The Philadelphia Eagles DL depth chart is outrageously talented from top to bottom. Howie Roseman has put in as much effort as possible to build a contender while Jalen Hurts is cheap, and he’s struck gold on the defensive line.
The Eagles’ DL is one of the most dominant units in the NFL. No matter what front Sean Desai wants to employ, Philadelphia has acquired the talents to pull it off.
Philadelphia Eagles DL Depth Chart
The Eagles’ “base” front will be a five-man front. Philadelphia’s “starters” will change from week to week depending on what personnel the offense puts on the field for the first play. But their base will likely be Haason Reddick, Josh Sweat, Jalen Carter, Fletcher Cox, and Jordan Davis.
If Philadelphia comes out in a four-man front, that likely changes. Davis will come off the field, allowing Cox and Carter to peruse the middle. But that won’t always be the case either, because Davis will sometimes be on the field as a 1-technique, depending on the situation.
“The scheme is the scheme, and there’s a lot of ways to play our scheme and do some things differently. And we have some flexibility and the ability to adapt to some different situations,” Desai told the Eagle Eye in the Sky podcast.
Defensive line rotations can be confusing. Let’s look at how the pieces fit into the different fronts that Desai deploys.

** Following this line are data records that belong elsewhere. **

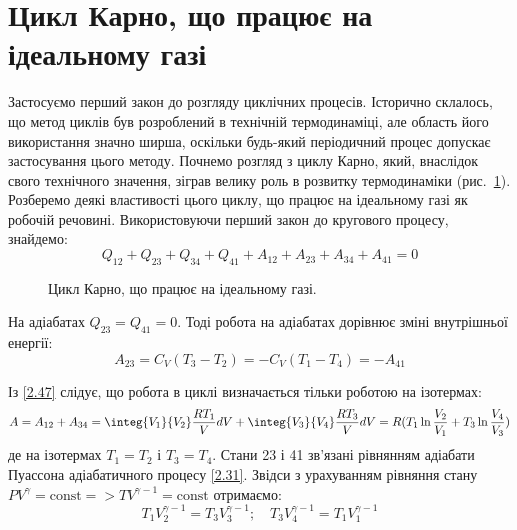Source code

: \section{Цикл Карно, що працює на ідеальному газі}

Застосуємо перший закон до розгляду циклічних процесів. Історично склалось, що метод циклів
був розроблений в технічній термодинаміці, але область його використання значно ширша,
оскільки будь-який періодичний процес допускає застосування цього методу. Почнемо розгляд з
циклу Карно, який, внаслідок свого технічного значення, зіграв велику роль в розвитку
термодинаміки (рис.~\ref{tikz:Carnot}). Розберемо деякі властивості цього циклу, що працює на
ідеальному газі як робочій речовині. Використовуючи перший закон до кругового процесу,
знайдемо:
\begin{equation}\label{2.46}
	Q_{12} + Q_{23} + Q_{34} + Q_{41} + A_{12} + A_{23} + A_{34} + A_{41} =0
\end{equation}

\begin{figure}[h!]\centering
	
	\caption{Цикл Карно, що працює на ідеальному газі.}
	\label{tikz:Carnot}
\end{figure}

На адіабатах $Q_{23} = Q_{41} =0$. Тоді робота на адіабатах дорівнює зміні внутрішньої енергії:
\begin{equation}\label{2.47}
	A_{23} = C_V(T_3-T_2) = -C_V(T_1-T_4)=-A_{41}
\end{equation}

Із \eqref{2.47} слідує, що робота в циклі визначається тільки роботою на ізотермах:
\begin{equation}\label{2.48}
	A = A_{12} + A_{34} = \integ{V_1}{V_2}\dfrac{RT_1}{V}dV + \integ{V_3}{V_4} \dfrac{RT_3}{V}dV =
R(T_1\ln\dfrac{V_2}{V_1} + T_3\ln\dfrac{V_4}{V_3})
\end{equation}
де на ізотермах $T_1 = T_2$ і $T_3 = T_4$. Стани 23 і 41 зв'язані рівнянням адіабати Пуассона
адіабатичного процесу \eqref{2.31}. Звідси з урахуванням рівняння стану $PV^{\gamma} =
	\text{const} => TV^{\gamma-1} = \mathrm{const}$ отримаємо:
\begin{equation}\label{2.49}
	T_{1}V_{2}^{\gamma-1} = T_{3}V_{3}^{\gamma-1}; \quad T_{3}V_{4}^{\gamma-1} = T_{1}V_{1}^{\gamma-1}
\end{equation}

The Eagles’ Tite/Tuff Front Depth Chart
While specific alignments vary, these fronts deploy a 9, 4i, 0, 4i, and 9-technique. We’ve already discussed what the starting five would look like in this situation. But what does the entire rotation look like in this case?
Sweat, Reddick, and Georgia (duh) rookie Nolan Smith are the three true fits as 9-techniques on the roster. Patrick Johnson would be fourth on the list as a fit there, but Desai would probably rather have Brandon Graham or Derek Barnett play the role and make sure the call allows them to be a rusher and not put them in a spot where they need to cover in the flat or hook.
It’s nice to have a duo that can truly be used interchangeably like Carter and Cox on the interior. Many times one of the “defensive ends” (4i) will be a designated rusher with an inside path. That rusher plays with the 9-tech to his side. The other 4i plays as a contain rusher outside of the tackle and won’t be as aggressive.
Kentavius Street is a nice piece to have for 4i depth. And while there is a contain aspect to it depending on factors that would take their own dedicated piece to explain, the position can also be a slasher. That fits right into Milton Williams’ athletic strengths coming off the bench.
Sean Desai’s Nickel and Dime Front Depth Chart
While the Tite front is a gap-and-a-half defense, Desai’s four-down nickel and dime groupings come with a one-gap deployment.
Williams will likely get more run here on obvious passing downs as a 3-technique. Yet, things get tricky, considering Carter is an absolute freak of nature on the defensive interior. On obvious passing downs, they could play on the field simultaneously.
We could also see Graham play the 7-tech role along with sliding down inside on passing downs to rush into the B gap.
What will be fascinating is seeing how the bottom of the depth chart rounds out. Graham, Cox, Carter, Sweat, Reddick, Smith, Davis, Williams, and likely Street are all safe.
Moro Ojomo could be a surprising contributor in the 3/4i role. He’s the type of “tweener” athlete who could surprise people if the Eagles can develop his athletic traits into technical ability.
“I want to come in and contribute,” Ojomo told reporters last month. “I want to come in and learn. This is a great organization with a great D-line with just great people, great culture, everything. I just want to come in here and contribute as much as I possibly can and ultimately learn and keep increasing that. I don’t ever want to be stagnant.”
Johnson, Janarius Robinson, Tarron Jackson, and Marlon Tuipulotu will all fight for the last few spots on the 53-man roster in late August. But no matter what front Philadelphia is in, they have the talent to bring wave after wave of talented players at opposing offensive linemen.